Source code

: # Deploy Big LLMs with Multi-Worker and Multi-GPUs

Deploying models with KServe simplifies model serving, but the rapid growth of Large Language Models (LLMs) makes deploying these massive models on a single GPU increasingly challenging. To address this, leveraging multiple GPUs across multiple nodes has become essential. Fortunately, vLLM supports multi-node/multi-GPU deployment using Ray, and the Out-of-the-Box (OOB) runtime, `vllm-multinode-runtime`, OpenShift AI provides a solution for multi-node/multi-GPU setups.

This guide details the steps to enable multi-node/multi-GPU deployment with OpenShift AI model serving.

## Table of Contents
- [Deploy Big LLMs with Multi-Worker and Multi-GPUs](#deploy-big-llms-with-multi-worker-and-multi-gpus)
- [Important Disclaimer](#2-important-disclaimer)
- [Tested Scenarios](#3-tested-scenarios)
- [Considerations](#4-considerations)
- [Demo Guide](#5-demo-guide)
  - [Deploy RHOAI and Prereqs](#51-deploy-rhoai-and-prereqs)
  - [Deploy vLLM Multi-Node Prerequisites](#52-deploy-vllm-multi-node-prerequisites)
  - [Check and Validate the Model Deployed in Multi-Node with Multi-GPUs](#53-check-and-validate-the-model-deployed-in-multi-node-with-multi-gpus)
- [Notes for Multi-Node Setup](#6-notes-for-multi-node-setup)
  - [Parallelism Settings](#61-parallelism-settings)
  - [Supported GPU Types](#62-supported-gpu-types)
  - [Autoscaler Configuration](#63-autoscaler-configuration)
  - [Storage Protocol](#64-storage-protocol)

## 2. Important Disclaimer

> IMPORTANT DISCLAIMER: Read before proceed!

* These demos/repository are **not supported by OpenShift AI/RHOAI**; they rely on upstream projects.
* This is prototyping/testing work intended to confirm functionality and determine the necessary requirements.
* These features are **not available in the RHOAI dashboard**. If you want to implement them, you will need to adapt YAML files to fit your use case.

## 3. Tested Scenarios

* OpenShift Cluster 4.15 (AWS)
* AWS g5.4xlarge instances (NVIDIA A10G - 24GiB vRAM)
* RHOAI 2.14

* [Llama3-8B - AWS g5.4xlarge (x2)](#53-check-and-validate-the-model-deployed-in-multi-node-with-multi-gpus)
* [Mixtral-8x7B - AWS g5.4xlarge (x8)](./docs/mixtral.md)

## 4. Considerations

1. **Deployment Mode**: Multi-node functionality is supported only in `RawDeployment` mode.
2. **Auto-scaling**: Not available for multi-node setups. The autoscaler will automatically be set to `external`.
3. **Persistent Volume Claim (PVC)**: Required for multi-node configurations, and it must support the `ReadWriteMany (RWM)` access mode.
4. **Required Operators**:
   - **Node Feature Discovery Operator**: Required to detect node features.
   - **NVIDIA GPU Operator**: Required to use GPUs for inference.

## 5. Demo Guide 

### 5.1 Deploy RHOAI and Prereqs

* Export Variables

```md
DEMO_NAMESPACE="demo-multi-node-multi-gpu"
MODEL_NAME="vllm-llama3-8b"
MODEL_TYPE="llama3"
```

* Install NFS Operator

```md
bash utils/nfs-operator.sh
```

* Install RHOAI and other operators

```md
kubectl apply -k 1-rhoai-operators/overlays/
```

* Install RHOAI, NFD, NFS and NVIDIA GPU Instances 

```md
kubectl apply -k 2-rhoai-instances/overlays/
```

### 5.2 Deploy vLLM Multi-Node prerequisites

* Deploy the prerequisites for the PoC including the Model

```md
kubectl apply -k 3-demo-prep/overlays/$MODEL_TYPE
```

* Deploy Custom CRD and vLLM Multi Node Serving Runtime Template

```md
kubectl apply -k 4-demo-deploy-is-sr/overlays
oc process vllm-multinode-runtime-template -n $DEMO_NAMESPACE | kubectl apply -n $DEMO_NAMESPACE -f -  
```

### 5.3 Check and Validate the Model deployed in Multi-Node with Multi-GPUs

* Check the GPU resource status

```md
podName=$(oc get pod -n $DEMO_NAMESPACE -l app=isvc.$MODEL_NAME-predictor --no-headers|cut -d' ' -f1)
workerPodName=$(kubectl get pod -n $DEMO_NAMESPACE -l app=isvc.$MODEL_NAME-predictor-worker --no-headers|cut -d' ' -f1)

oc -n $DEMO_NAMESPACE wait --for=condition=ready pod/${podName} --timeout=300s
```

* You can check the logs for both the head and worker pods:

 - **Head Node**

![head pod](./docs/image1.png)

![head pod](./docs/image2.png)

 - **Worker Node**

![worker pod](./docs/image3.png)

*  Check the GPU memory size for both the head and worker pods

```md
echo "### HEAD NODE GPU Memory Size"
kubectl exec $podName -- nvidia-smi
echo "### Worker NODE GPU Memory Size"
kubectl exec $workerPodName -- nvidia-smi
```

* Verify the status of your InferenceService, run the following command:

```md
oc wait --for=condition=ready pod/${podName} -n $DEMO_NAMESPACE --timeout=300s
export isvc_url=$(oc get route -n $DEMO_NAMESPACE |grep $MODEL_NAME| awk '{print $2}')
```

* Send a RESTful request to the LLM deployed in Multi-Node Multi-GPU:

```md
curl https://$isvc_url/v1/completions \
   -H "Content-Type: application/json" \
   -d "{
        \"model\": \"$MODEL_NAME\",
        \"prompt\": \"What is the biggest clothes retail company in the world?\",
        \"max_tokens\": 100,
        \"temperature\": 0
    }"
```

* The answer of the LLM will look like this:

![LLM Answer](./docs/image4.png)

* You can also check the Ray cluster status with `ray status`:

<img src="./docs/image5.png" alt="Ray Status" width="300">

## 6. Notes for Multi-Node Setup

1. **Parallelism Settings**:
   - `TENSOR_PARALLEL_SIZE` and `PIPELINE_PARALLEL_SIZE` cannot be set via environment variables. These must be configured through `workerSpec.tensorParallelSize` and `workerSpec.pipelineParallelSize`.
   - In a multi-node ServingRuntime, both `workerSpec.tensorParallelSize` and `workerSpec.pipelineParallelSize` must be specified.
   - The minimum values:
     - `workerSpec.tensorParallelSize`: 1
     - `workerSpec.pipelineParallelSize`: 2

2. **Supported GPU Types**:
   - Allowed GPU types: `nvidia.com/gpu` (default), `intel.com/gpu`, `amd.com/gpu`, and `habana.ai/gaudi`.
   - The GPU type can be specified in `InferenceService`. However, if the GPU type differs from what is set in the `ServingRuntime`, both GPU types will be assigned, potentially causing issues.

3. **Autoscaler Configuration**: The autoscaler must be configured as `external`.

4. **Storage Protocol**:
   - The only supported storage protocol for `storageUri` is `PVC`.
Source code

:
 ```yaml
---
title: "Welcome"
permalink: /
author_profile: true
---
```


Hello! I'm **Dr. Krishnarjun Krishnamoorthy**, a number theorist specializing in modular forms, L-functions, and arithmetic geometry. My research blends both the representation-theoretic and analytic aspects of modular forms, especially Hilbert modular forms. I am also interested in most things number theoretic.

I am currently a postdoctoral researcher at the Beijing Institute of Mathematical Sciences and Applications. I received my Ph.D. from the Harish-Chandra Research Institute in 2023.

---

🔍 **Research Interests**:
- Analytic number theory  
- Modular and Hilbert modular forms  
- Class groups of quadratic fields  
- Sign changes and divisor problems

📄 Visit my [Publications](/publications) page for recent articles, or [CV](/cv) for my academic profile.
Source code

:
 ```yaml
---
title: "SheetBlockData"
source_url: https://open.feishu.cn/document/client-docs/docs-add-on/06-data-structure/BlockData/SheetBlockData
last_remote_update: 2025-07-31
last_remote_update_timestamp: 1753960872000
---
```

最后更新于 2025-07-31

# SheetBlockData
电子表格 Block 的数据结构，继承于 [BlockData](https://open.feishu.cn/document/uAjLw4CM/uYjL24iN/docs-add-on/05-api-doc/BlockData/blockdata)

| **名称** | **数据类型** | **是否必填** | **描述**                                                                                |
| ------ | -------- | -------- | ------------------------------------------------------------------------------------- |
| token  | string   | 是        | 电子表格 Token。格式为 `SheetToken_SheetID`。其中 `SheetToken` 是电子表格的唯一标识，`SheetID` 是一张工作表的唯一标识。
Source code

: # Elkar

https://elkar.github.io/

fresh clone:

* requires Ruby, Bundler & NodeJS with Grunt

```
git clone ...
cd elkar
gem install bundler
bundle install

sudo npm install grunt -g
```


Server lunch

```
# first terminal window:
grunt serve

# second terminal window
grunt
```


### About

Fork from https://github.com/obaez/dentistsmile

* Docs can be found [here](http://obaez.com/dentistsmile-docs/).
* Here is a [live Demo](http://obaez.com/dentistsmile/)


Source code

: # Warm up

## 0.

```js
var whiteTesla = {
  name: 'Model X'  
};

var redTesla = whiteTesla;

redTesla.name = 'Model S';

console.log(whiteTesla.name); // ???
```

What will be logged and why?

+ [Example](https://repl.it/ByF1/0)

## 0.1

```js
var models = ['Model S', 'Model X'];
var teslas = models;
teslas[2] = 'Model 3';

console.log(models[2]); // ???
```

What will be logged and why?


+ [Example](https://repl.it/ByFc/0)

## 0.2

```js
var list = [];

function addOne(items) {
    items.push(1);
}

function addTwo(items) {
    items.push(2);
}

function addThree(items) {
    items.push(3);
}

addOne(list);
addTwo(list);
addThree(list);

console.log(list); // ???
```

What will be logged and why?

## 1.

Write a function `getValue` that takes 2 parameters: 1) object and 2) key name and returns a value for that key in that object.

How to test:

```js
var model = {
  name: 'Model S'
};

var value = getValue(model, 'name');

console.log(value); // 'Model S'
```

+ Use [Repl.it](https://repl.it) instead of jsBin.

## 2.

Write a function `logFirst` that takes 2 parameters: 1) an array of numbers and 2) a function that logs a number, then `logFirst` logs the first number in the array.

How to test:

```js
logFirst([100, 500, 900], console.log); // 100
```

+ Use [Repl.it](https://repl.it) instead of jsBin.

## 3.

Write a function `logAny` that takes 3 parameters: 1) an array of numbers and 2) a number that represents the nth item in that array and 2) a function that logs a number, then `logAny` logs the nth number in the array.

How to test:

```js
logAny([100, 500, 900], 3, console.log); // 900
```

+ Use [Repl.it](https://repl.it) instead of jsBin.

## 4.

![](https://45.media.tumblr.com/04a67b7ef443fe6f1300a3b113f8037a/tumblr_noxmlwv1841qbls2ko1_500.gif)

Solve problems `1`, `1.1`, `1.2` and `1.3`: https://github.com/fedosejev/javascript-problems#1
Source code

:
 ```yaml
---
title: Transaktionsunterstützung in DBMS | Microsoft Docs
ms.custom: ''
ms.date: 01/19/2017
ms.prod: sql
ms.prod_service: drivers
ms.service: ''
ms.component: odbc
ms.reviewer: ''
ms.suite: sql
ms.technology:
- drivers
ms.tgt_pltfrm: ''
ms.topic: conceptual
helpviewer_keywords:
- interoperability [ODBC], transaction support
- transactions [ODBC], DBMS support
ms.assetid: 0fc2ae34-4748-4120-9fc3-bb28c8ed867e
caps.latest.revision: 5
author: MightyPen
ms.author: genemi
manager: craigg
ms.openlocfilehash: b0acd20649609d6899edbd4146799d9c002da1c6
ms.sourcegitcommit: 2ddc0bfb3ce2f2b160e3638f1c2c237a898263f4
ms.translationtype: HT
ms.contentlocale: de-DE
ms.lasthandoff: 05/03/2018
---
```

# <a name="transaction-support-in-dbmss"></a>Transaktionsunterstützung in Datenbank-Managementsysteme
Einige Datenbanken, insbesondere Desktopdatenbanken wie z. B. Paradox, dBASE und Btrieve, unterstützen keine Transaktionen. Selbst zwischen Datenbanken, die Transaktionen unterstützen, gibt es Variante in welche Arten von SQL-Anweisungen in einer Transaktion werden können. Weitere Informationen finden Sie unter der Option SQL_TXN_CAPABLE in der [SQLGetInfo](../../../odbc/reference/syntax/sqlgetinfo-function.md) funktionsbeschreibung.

→ Exercise details: Start at the first line of the entries and stop at the line with "1. **Deployment Mode**: Multi-node". Retype each of those lines exactly, both ends included.

→ Output for this exercise:
Source code

: # Deploy Big LLMs with Multi-Worker and Multi-GPUs

Deploying models with KServe simplifies model serving, but the rapid growth of Large Language Models (LLMs) makes deploying these massive models on a single GPU increasingly challenging. To address this, leveraging multiple GPUs across multiple nodes has become essential. Fortunately, vLLM supports multi-node/multi-GPU deployment using Ray, and the Out-of-the-Box (OOB) runtime, `vllm-multinode-runtime`, OpenShift AI provides a solution for multi-node/multi-GPU setups.

This guide details the steps to enable multi-node/multi-GPU deployment with OpenShift AI model serving.

## Table of Contents
- [Deploy Big LLMs with Multi-Worker and Multi-GPUs](#deploy-big-llms-with-multi-worker-and-multi-gpus)
- [Important Disclaimer](#2-important-disclaimer)
- [Tested Scenarios](#3-tested-scenarios)
- [Considerations](#4-considerations)
- [Demo Guide](#5-demo-guide)
  - [Deploy RHOAI and Prereqs](#51-deploy-rhoai-and-prereqs)
  - [Deploy vLLM Multi-Node Prerequisites](#52-deploy-vllm-multi-node-prerequisites)
  - [Check and Validate the Model Deployed in Multi-Node with Multi-GPUs](#53-check-and-validate-the-model-deployed-in-multi-node-with-multi-gpus)
- [Notes for Multi-Node Setup](#6-notes-for-multi-node-setup)
  - [Parallelism Settings](#61-parallelism-settings)
  - [Supported GPU Types](#62-supported-gpu-types)
  - [Autoscaler Configuration](#63-autoscaler-configuration)
  - [Storage Protocol](#64-storage-protocol)

## 2. Important Disclaimer

> IMPORTANT DISCLAIMER: Read before proceed!

* These demos/repository are **not supported by OpenShift AI/RHOAI**; they rely on upstream projects.
* This is prototyping/testing work intended to confirm functionality and determine the necessary requirements.
* These features are **not available in the RHOAI dashboard**. If you want to implement them, you will need to adapt YAML files to fit your use case.

## 3. Tested Scenarios

* OpenShift Cluster 4.15 (AWS)
* AWS g5.4xlarge instances (NVIDIA A10G - 24GiB vRAM)
* RHOAI 2.14

* [Llama3-8B - AWS g5.4xlarge (x2)](#53-check-and-validate-the-model-deployed-in-multi-node-with-multi-gpus)
* [Mixtral-8x7B - AWS g5.4xlarge (x8)](./docs/mixtral.md)

## 4. Considerations

1. **Deployment Mode**: Multi-node functionality is supported only in `RawDeployment` mode.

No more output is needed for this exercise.